[Records contained in a dataset]
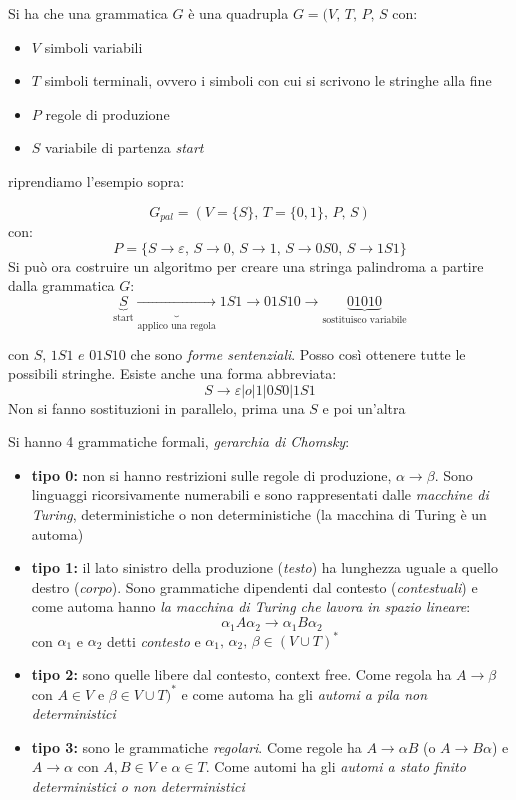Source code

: \documentclass[a4paper,12pt, oneside]{book}
\begin{document}
Si ha che una grammatica $G$ è una quadrupla $G=(V,\,T,\,P,\,S$ con:
\begin{itemize}
\item $V$ simboli variabili
\item $T$ simboli terminali, ovvero i simboli con cui si scrivono le stringhe alla fine
\item $P$ regole di produzione
\item $S$ variabile di partenza \textit{start}
\end{itemize}
riprendiamo l'esempio sopra:
\begin{esempio}
$$G_{pal}=(V=\{S\},\, T=\{0, 1\},\, P,\, S)$$
con:
$$P=\{S\to\varepsilon,\, S\to 0,\, S\to 1,\, S\to 0S0,\, S\to 1S1\}$$
Si può ora costruire un algoritmo per creare una stringa palindroma a partire dalla grammatica $G$:
$$\underbrace{S}_{\mbox{start}}\underbrace{\to}_{\mbox{applico una regola}} 1S1 \to 01S10\to \underbrace{01010}_{\mbox{sostituisco variabile}}$$

con $S,\, 1S1\,\, e\,\, 01S10$ che sono \textit{forme sentenziali}. Posso così ottenere tutte le possibili stringhe. Esiste anche una forma abbreviata:
$$S\to \varepsilon|o|1|0S0|1S1$$
Non si fanno sostituzioni in parallelo, prima una $S$ e poi un'altra
\end{esempio}
Si hanno 4 grammatiche formali, \textit{gerarchia di Chomsky}:
\begin{itemize}
\item \textbf{tipo 0:} non si hanno restrizioni sulle regole di produzione, $\alpha\to\beta$. Sono linguaggi ricorsivamente numerabili e sono rappresentati dalle \textit{macchine di Turing}, deterministiche o non deterministiche (la macchina di Turing è un automa)
\item \textbf{tipo 1:}  il lato sinistro della produzione (\textit{testo}) ha lunghezza uguale a quello destro (\textit{corpo}). Sono grammatiche dipendenti dal contesto (\textit{contestuali}) e come automa hanno\textit{ la macchina di Turing che lavora in spazio lineare}:
$$\alpha_1A\alpha_2\to \alpha_1B\alpha_2$$
con $\alpha_1$ e $\alpha_2$ detti \textit{contesto} e $\alpha_1,\,\alpha_2,\, \beta\in (V\cup T)^*$
\item \textbf{tipo 2:} sono quelle libere dal contesto, context free. Come regola ha $A\to\beta$ con $A\in V$ e $\beta\in V\cup T)^*$ e come automa ha gli \textit{automi a pila non deterministici}
\item \textbf{tipo 3:} sono le grammatiche \textit{regolari}. Come regole ha $A\to\alpha B$ (o $A\to B\alpha$) e $A\to\alpha$  con $A,B\in V$ e $\alpha\in T$. Come automi ha gli \textit{automi a stato finito deterministici o non deterministici}
\end{itemize}
\end{document}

▸ Goal of the exercise
Please copy every line from the entries that includes the word "automa".

▸ Reply to the exercise
\item \textbf{tipo 0:} non si hanno restrizioni sulle regole di produzione, $\alpha\to\beta$. Sono linguaggi ricorsivamente numerabili e sono rappresentati dalle \textit{macchine di Turing}, deterministiche o non deterministiche (la macchina di Turing è un automa)
\item \textbf{tipo 1:}  il lato sinistro della produzione (\textit{testo}) ha lunghezza uguale a quello destro (\textit{corpo}). Sono grammatiche dipendenti dal contesto (\textit{contestuali}) e come automa hanno\textit{ la macchina di Turing che lavora in spazio lineare}:
\item \textbf{tipo 2:} sono quelle libere dal contesto, context free. Come regola ha $A\to\beta$ con $A\in V$ e $\beta\in V\cup T)^*$ e come automa ha gli \textit{automi a pila non deterministici}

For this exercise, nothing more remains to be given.